- _What this task involves_
Once the pictures are set aside, output all the records exactly.

====================

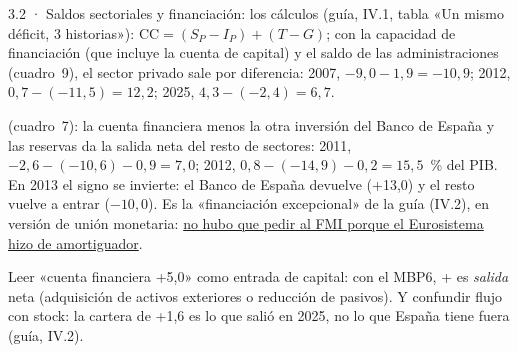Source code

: \begin{complemento}{3.2 · Saldos sectoriales y financiación: los cálculos}
 (guía, IV.1, tabla «Un mismo déficit, 3 historias»): $\mathrm{CC}=(S_P-I_P)+(T-G)$; con la capacidad de financiación (que incluye la cuenta de capital) y el saldo de las administraciones (cuadro~9), el sector privado sale por diferencia: 2007, $-9{,}0-1{,}9=-10{,}9$; 2012, $0{,}7-(-11{,}5)=12{,}2$; 2025, $4{,}3-(-2{,}4)=6{,}7$.

\begin{figuracaja}
\caption{España: capacidad o necesidad de financiación por sectores (\% del PIB)}\label{fig:s05}
\end{figuracaja}

 (cuadro~7): la cuenta financiera menos la otra inversión del Banco de España y las reservas da la salida neta del resto de sectores: 2011, $-2{,}6-(-10{,}6)-0{,}9=7{,}0$; 2012, $0{,}8-(-14{,}9)-0{,}2=15{,}5$~\% del PIB. En 2013 el signo se invierte: el Banco de España devuelve (+13,0) y el resto vuelve a entrar ($-10{,}0$). Es la «financiación excepcional» de la guía (IV.2), en versión de unión monetaria: \uline{no hubo que pedir al FMI porque el Eurosistema hizo de amortiguador}.

 Leer «cuenta financiera +5,0» como entrada de capital: con el MBP6, + es \emph{salida} neta (adquisición de activos exteriores o reducción de pasivos). Y confundir flujo con stock: la cartera de +1,6 es lo que salió en 2025, no lo que España tiene fuera (guía, IV.2).
\end{complemento}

====================

- _Result_
Source code

: \begin{complemento}{3.2 · Saldos sectoriales y financiación: los cálculos}
 (guía, IV.1, tabla «Un mismo déficit, 3 historias»): $\mathrm{CC}=(S_P-I_P)+(T-G)$; con la capacidad de financiación (que incluye la cuenta de capital) y el saldo de las administraciones (cuadro~9), el sector privado sale por diferencia: 2007, $-9{,}0-1{,}9=-10{,}9$; 2012, $0{,}7-(-11{,}5)=12{,}2$; 2025, $4{,}3-(-2{,}4)=6{,}7$.

\begin{figuracaja}
\caption{España: capacidad o necesidad de financiación por sectores (\% del PIB)}\label{fig:s05}
\end{figuracaja}

 (cuadro~7): la cuenta financiera menos la otra inversión del Banco de España y las reservas da la salida neta del resto de sectores: 2011, $-2{,}6-(-10{,}6)-0{,}9=7{,}0$; 2012, $0{,}8-(-14{,}9)-0{,}2=15{,}5$~\% del PIB. En 2013 el signo se invierte: el Banco de España devuelve (+13,0) y el resto vuelve a entrar ($-10{,}0$). Es la «financiación excepcional» de la guía (IV.2), en versión de unión monetaria: \uline{no hubo que pedir al FMI porque el Eurosistema hizo de amortiguador}.

 Leer «cuenta financiera +5,0» como entrada de capital: con el MBP6, + es \emph{salida} neta (adquisición de activos exteriores o reducción de pasivos). Y confundir flujo con stock: la cartera de +1,6 es lo que salió en 2025, no lo que España tiene fuera (guía, IV.2).
\end{complemento}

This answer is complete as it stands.